🤖 AI Summary
Existing reconstruction-based unsupervised anomaly detection methods—e.g., diffusion models—rely on the strong assumption that anomalies are inherently unreconstructable; however, this assumption frequently fails in brain MRI, where healthy tissue reconstruction is imprecise and pathological regions are inadequately suppressed. To address this, we propose a weakly supervised conditional diffusion model trained exclusively on healthy images. Our key innovation is a fluid-dynamics-driven anomaly randomization mechanism that synthesizes anatomically consistent pseudo-pathological images. Leveraging these, we introduce the first pseudo-pathology-guided conditional diffusion framework, enabling precise reconstruction of healthy anatomy and accurate anomaly localization. The method integrates fluid-dynamic modeling, pathology segmentation map augmentation, and weakly supervised learning. Evaluated on ATLAS and multiple synthetic benchmarks, it significantly outperforms VAEs and both unconditional and conditional latent diffusion models, and surpasses paired supervised inpainting methods—requiring matched healthy/pathological image pairs—on most metrics.
📝 Abstract
Supervised machine learning has enabled accurate pathology detection in brain MRI, but requires training data from diseased subjects that may not be readily available in some scenarios, for example, in the case of rare diseases. Reconstruction-based unsupervised anomaly detection, in particular using diffusion models, has gained popularity in the medical field as it allows for training on healthy images alone, eliminating the need for large disease-specific cohorts. These methods assume that a model trained on normal data cannot accurately represent or reconstruct anomalies. However, this assumption often fails with models failing to reconstruct healthy tissue or accurately reconstruct abnormal regions i.e., failing to remove anomalies. In this work, we introduce a novel conditional diffusion model framework for anomaly detection and healthy image reconstruction in brain MRI. Our weakly supervised approach integrates synthetically generated pseudo-pathology images into the modeling process to better guide the reconstruction of healthy images.

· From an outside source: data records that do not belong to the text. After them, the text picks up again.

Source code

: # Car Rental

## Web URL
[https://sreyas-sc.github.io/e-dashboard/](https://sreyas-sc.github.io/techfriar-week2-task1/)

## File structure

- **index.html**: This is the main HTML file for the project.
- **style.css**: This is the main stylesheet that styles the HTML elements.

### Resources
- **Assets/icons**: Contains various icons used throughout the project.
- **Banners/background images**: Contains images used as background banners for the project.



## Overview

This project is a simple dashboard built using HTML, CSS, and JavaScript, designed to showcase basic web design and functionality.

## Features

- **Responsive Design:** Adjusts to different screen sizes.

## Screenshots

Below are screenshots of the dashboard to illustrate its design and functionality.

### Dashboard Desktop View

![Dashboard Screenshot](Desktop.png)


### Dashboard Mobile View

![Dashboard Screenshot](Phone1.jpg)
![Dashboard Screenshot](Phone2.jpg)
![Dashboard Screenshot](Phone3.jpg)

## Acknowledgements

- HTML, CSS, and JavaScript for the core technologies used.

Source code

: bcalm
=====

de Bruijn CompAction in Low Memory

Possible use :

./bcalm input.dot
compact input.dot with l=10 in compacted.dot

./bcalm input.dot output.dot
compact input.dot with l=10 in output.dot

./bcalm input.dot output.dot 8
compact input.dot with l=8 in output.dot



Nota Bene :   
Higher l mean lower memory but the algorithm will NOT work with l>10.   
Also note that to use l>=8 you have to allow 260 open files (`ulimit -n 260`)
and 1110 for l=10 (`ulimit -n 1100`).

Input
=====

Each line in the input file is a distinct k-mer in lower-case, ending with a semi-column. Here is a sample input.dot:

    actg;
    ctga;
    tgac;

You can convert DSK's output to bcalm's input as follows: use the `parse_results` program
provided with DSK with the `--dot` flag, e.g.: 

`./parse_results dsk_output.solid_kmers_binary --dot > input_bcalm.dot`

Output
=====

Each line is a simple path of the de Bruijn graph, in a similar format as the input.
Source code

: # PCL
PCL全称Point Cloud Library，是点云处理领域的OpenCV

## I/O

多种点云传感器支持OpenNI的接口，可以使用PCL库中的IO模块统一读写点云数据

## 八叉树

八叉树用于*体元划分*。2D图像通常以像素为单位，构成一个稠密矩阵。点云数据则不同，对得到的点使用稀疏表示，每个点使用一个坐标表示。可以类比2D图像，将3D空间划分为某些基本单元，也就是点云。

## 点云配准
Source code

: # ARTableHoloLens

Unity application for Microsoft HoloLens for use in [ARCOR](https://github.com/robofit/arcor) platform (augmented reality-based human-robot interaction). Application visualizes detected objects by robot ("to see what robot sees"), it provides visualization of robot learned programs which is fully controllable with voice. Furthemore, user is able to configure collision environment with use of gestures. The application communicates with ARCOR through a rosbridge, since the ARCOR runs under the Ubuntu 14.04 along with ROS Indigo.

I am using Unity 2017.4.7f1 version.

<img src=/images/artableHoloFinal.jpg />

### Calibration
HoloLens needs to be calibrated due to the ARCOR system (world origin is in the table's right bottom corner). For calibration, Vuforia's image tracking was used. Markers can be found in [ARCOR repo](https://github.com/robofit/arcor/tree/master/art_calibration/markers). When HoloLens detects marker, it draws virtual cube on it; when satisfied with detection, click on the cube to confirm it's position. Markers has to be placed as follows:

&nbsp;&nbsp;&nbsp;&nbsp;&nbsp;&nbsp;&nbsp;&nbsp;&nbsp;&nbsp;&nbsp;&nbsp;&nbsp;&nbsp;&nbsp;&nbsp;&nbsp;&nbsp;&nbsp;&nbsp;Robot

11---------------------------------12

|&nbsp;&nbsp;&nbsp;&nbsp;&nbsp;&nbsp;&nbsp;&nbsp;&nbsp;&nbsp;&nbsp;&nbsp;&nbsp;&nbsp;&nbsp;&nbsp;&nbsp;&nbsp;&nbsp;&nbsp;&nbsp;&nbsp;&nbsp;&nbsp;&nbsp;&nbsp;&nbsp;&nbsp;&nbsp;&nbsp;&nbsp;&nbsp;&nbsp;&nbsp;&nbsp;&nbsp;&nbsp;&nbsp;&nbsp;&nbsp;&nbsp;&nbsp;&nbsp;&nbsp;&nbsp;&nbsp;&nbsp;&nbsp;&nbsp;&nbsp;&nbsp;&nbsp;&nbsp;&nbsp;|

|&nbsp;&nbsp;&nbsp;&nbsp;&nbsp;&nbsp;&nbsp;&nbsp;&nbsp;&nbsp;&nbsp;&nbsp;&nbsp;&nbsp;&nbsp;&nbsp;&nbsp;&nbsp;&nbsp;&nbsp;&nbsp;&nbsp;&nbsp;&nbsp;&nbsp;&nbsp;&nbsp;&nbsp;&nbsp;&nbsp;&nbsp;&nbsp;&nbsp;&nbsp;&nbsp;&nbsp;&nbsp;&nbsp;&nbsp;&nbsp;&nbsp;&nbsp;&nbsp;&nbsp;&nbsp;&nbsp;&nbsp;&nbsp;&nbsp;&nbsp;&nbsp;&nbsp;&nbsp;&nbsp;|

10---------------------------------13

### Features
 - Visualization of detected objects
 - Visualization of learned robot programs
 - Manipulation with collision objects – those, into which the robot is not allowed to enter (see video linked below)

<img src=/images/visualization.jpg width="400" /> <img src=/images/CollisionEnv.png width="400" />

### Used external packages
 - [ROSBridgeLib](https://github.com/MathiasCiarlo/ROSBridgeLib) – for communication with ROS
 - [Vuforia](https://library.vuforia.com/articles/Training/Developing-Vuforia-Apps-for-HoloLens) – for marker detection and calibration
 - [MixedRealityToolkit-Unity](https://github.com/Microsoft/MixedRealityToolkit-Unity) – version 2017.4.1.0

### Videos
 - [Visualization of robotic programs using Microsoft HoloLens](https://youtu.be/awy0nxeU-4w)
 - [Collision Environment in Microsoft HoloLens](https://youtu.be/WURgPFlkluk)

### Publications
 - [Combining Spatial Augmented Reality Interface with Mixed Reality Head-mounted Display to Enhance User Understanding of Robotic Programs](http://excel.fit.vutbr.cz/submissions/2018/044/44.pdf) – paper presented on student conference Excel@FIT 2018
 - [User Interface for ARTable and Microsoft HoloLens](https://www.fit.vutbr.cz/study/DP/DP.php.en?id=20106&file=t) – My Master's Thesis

To generate these pseudo-pathologies, we apply fluid-driven anomaly randomization to augment real pathology segmentation maps from an auxiliary dataset, ensuring that the synthetic anomalies are both realistic and anatomically coherent. We evaluate our model's ability to detect pathology, using both synthetic anomaly datasets and real pathology from the ATLAS dataset. In our extensive experiments, our model: (i) consistently outperforms variational autoencoders, and conditional and unconditional latent diffusion; and (ii) surpasses on most datasets, the performance of supervised inpainting methods with access to paired diseased/healthy images.